> PROBLEM STATEMENT:
From the data below, repeat exactly the lines from the line with "Depending on your" to the line with "small nursery for", both included.

> GIVEN DATA:
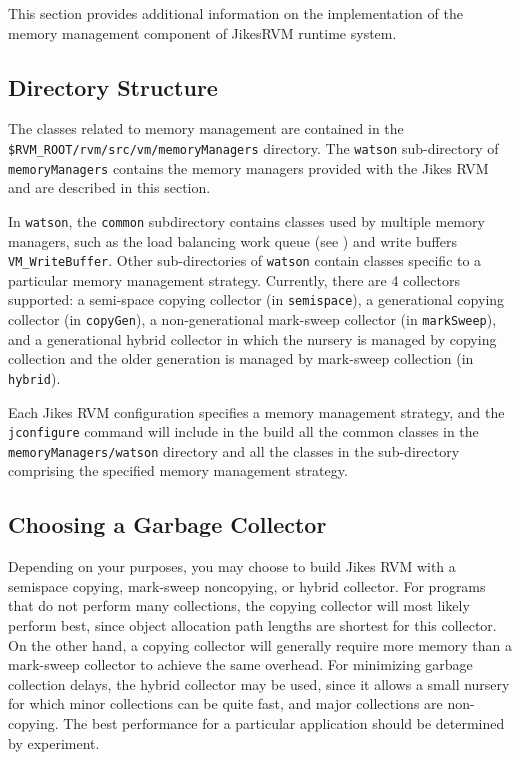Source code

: This section provides additional information on the implementation
of the memory management component of Jikes\trademark RVM runtime system.

\subsection{Directory Structure} \label{sssec:directories}
The classes related to memory management are contained in the 
{\tt \$RVM\_ROOT/rvm/src/vm/memoryManagers}  directory.
The  {\tt watson}  sub-directory of  {\tt memoryManagers}  contains
the memory managers provided with the Jikes RVM
and are described in this section.  

In {\tt watson}, the {\tt common} subdirectory contains classes used by multiple
memory managers, such as the load balancing work queue
(see )
and write buffers {\tt VM\_WriteBuffer}.
Other sub-directories of {\tt watson} 
contain classes specific to a particular memory management strategy.
Currently, there are 4 collectors supported: 
a semi-space copying collector (in {\tt semispace}),
a generational copying collector (in {\tt copyGen}), 
a non-generational mark-sweep collector (in {\tt markSweep}), 
and a generational hybrid collector in which the nursery is managed by copying collection
and the older generation is managed by mark-sweep collection (in {\tt hybrid}).

Each Jikes RVM configuration specifies a memory management strategy, 
and the  {\tt jconfigure}   command will include in the build all the
common classes in the {\tt memoryManagers/watson} directory and 
all the classes in the sub-directory comprising the specified memory management strategy.

\subsection{Choosing a Garbage Collector} \label{ssec:choosinggc}
Depending on your purposes, you may choose to build Jikes RVM with a
semispace copying, mark-sweep noncopying, or hybrid collector.  For
programs that do not perform many collections, the copying collector
will most likely perform best, since object allocation path lengths
are shortest for this collector.  On the other hand, a copying
collector will generally require more memory than a mark-sweep
collector to achieve the same overhead. For minimizing garbage
collection delays, the hybrid collector may be used, since it allows a
small nursery for which minor collections can be quite fast, and major
collections are non-copying.  The best performance for a particular
application should be determined by experiment.

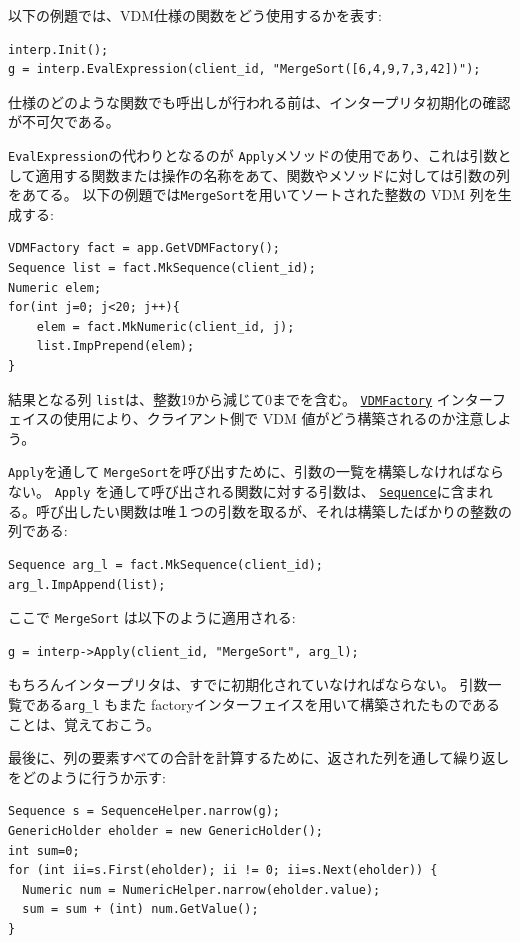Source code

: \documentclass[\pformat,12pt]{jarticle}
\newcommand{\VDMFactory}{\hyperlink{interface.VDMFactory}{VDMFactory}}
\newcommand{\Sequence}{\hyperlink{interface.VDMSequence}{Sequence}}
\begin{document}
以下の例題では、VDM仕様の関数をどう使用するかを表す: 

\begin{verbatim}
interp.Init();
g = interp.EvalExpression(client_id, "MergeSort([6,4,9,7,3,42])");
\end{verbatim}

仕様のどのような関数でも呼出しが行われる前は、インタープリタ初期化の確認が不可欠である。

{\tt EvalExpression}の代わりとなるのが {\tt  Apply}メソッドの使用であり、これは引数として適用する関数または操作の名称をあて、関数やメソッドに対しては引数の列をあてる。
以下の例題では{\tt MergeSort}を用いてソートされた整数の VDM 列を生成する:

\begin{verbatim}
VDMFactory fact = app.GetVDMFactory();
Sequence list = fact.MkSequence(client_id);
Numeric elem;
for(int j=0; j<20; j++){
    elem = fact.MkNumeric(client_id, j);
    list.ImpPrepend(elem);
}
\end{verbatim}                

結果となる列 {\tt list}は、整数19から減じて0までを含む。
 {\tt \VDMFactory} インターフェイスの使用により、クライアント側で VDM 値がどう構築されるのか注意しよう。

{\tt Apply}を通して {\tt MergeSort}を呼び出すために、引数の一覧を構築しなければならない。
{\tt Apply} を通して呼び出される関数に対する引数は、 {\tt \Sequence}に含まれる。呼び出したい関数は唯１つの引数を取るが、それは構築したばかりの整数の列である:

\begin{verbatim}
Sequence arg_l = fact.MkSequence(client_id);
arg_l.ImpAppend(list);
\end{verbatim}

ここで \texttt{MergeSort} は以下のように適用される:

\begin{verbatim}
g = interp->Apply(client_id, "MergeSort", arg_l);
\end{verbatim}

もちろんインタープリタは、すでに初期化されていなければならない。
引数一覧である{\tt arg\_l} もまた factoryインターフェイスを用いて構築されたものであることは、覚えておこう。

最後に、列の要素すべての合計を計算するために、返された列を通して繰り返しをどのように行うか示す:

\begin{verbatim}
Sequence s = SequenceHelper.narrow(g);
GenericHolder eholder = new GenericHolder();
int sum=0;
for (int ii=s.First(eholder); ii != 0; ii=s.Next(eholder)) {
  Numeric num = NumericHelper.narrow(eholder.value);
  sum = sum + (int) num.GetValue();
}
\end{verbatim}
\end{document}
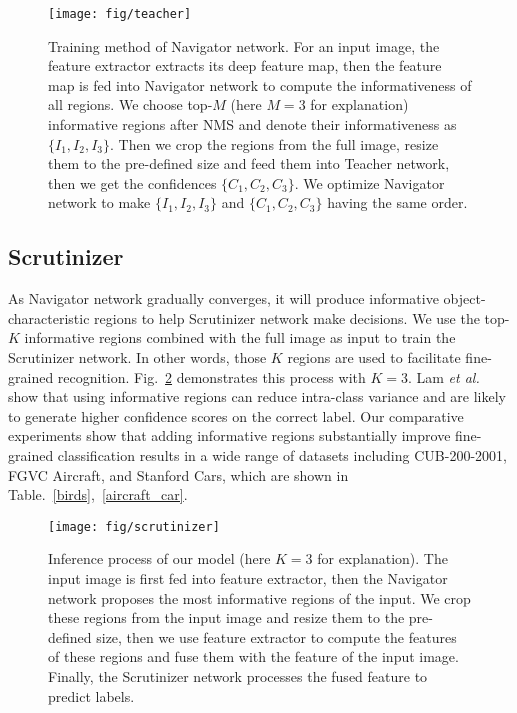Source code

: \documentclass[runningheads]{llncs}
\begin{document}
\begin{figure}[ht]
\begin{center}
\texttt{[image: fig/teacher]}
\end{center}
   \caption{Training method of Navigator network. For an input image, the feature extractor extracts its deep feature map, then the feature map is fed into Navigator network to compute the informativeness of all regions. We choose top-$M$ (here $M=3$ for explanation) informative regions after NMS and denote their informativeness as $\{I_1, I_2, I_3\}$. Then we crop the regions from the full image, resize them to the pre-defined size and feed them into Teacher network, then we get the confidences $\{C_1, C_2, C_3\}$. We optimize Navigator network to make $\{I_1, I_2, I_3\}$ and $\{C_1, C_2, C_3\}$ having the same order.}
\label{teacher}
\end{figure}

\subsection{Scrutinizer}\label{sec_scrutinizer}
As Navigator network gradually converges, it will produce informative object-characteristic regions to help Scrutinizer network make decisions. We use the top-$K$ informative regions combined with the full image as input to train the Scrutinizer network. In other words,  those $K$ regions are used to facilitate fine-grained recognition. Fig.~\ref{scrutinizer} demonstrates this process with $K=3$. Lam \emph{et al.}~\cite{Lam_2017_CVPR} show that using informative regions can reduce intra-class variance and are likely to generate higher confidence scores on the correct label. Our comparative experiments show that adding informative regions substantially improve fine-grained classification results in a wide range of datasets including CUB-200-2001, FGVC Aircraft, and Stanford Cars, which are shown in Table.~\ref{birds},~\ref{aircraft_car}.

\begin{figure}[ht]
\begin{center}
\texttt{[image: fig/scrutinizer]}
\end{center}
   \caption{Inference process of our model (here $K=3$ for explanation). The input image is first fed into feature extractor, then the Navigator network proposes the most informative regions of the input. We crop these regions from the input image and resize them to the pre-defined size, then we use feature extractor to compute the features of these regions and fuse them with the feature of the input image. Finally, the Scrutinizer network processes the fused feature to predict labels.}
\label{scrutinizer}
\end{figure}
\end{document}
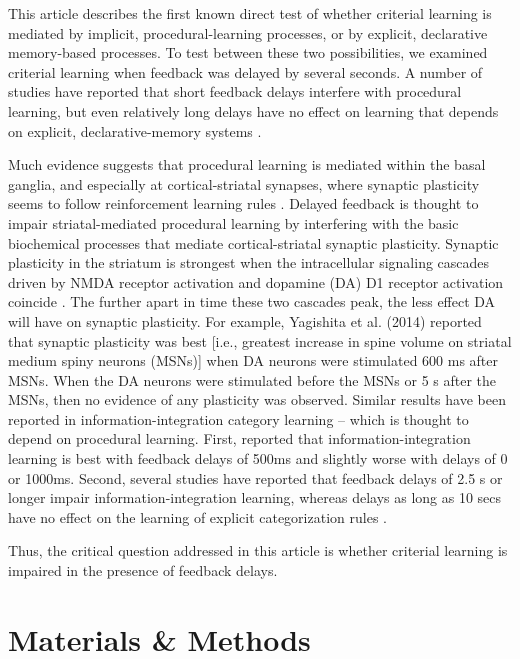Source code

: \documentclass[jou,apacite]{apa6}
\begin{document}
This article describes the first known direct test of whether criterial learning
is mediated by implicit, procedural-learning processes, or by explicit,
declarative memory-based processes. To test between these two possibilities, we
examined criterial learning when feedback was delayed by several seconds. A
number of studies have reported that short feedback delays interfere with
procedural learning, but even relatively long delays have no effect on learning
that depends on explicit, declarative-memory systems \cite{dunn2012effect,
MaddoxAshbyBohil2003, MaddoxIng2005}.

Much evidence suggests that procedural learning is mediated within the basal
ganglia, and especially at cortical-striatal synapses, where synaptic plasticity
seems to follow reinforcement learning rules \cite{AshbyEnnis2006,
HoukAdamsBarto1995, MishkinEtAl1984, Willingham1998}. Delayed feedback is
thought to impair striatal-mediated procedural learning by interfering with the
basic biochemical processes that mediate cortical-striatal synaptic plasticity.
Synaptic plasticity in the striatum is strongest when the intracellular
signaling cascades driven by NMDA receptor activation and dopamine (DA) D1
receptor activation coincide \cite{LismanSchulmanCline2002, Rudy2014}. The
further apart in time these two cascades peak, the less effect DA will have on
synaptic plasticity. For example, Yagishita et al.
(2014\nocite{YagishitaEtAl2014}) reported that synaptic plasticity was best
[i.e., greatest increase in spine volume on striatal medium spiny neurons
(MSNs)] when DA neurons were stimulated 600 ms after MSNs. When the DA neurons
were stimulated before the MSNs or 5 s after the MSNs, then no evidence of any
plasticity was observed. Similar results have been reported in
information-integration category learning -- which is thought to depend on
procedural learning. First,  reported that
information-integration learning is best with feedback delays of 500ms and
slightly worse with delays of 0 or 1000ms. Second, several studies have reported
that feedback delays of 2.5 s or longer impair information-integration learning,
whereas delays as long as 10 secs have no effect on the learning of explicit
categorization rules \cite{dunn2012effect, MaddoxAshbyBohil2003, MaddoxIng2005}.

Thus, the critical question addressed in this article is whether criterial
learning is impaired in the presence of feedback delays. 

\section{Materials \& Methods}
\end{document}
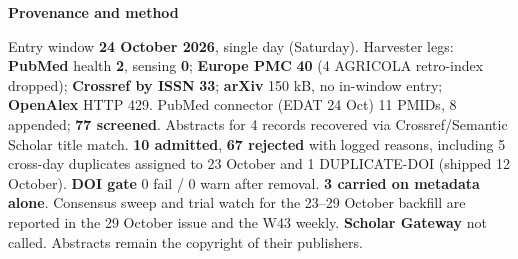 \documentclass[10pt]{article}
\begin{document}
\begin{keybox}
{\sffamily\bfseries\footnotesize\color{Deep}Provenance and method}\\[1.2mm]
{\fontsize{7.2}{8.8}\selectfont
Entry window \textbf{24 October 2026}, single day (Saturday). Harvester legs: \textbf{PubMed} health
\textbf{2}, sensing \textbf{0}; \textbf{Europe PMC} \textbf{40} (4 AGRICOLA retro-index dropped); \textbf{Crossref by
ISSN} \textbf{33}; \textbf{arXiv} 150 kB, no in-window entry; \textbf{OpenAlex} HTTP 429. PubMed connector (EDAT
24 Oct) 11 PMIDs, 8 appended; \textbf{77 screened}. Abstracts for 4 records recovered via Crossref/Semantic Scholar
title match. \textbf{10 admitted}, \textbf{67 rejected} with logged reasons, including 5 cross-day duplicates assigned
to 23 October and 1 DUPLICATE-DOI (shipped 12 October). \textbf{DOI gate} 0 fail / 0 warn after removal.
\textbf{3 carried on metadata alone}. Consensus sweep and trial watch for the 23--29 October backfill are reported in
the 29 October issue and the W43 weekly. \textbf{Scholar Gateway} not called. Abstracts remain the copyright of their
publishers.\par}
\end{keybox}
\end{document}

> PROBLEM SOLUTION:
Depending on your purposes, you may choose to build Jikes RVM with a
semispace copying, mark-sweep noncopying, or hybrid collector.  For
programs that do not perform many collections, the copying collector
will most likely perform best, since object allocation path lengths
are shortest for this collector.  On the other hand, a copying
collector will generally require more memory than a mark-sweep
collector to achieve the same overhead. For minimizing garbage
collection delays, the hybrid collector may be used, since it allows a
small nursery for which minor collections can be quite fast, and major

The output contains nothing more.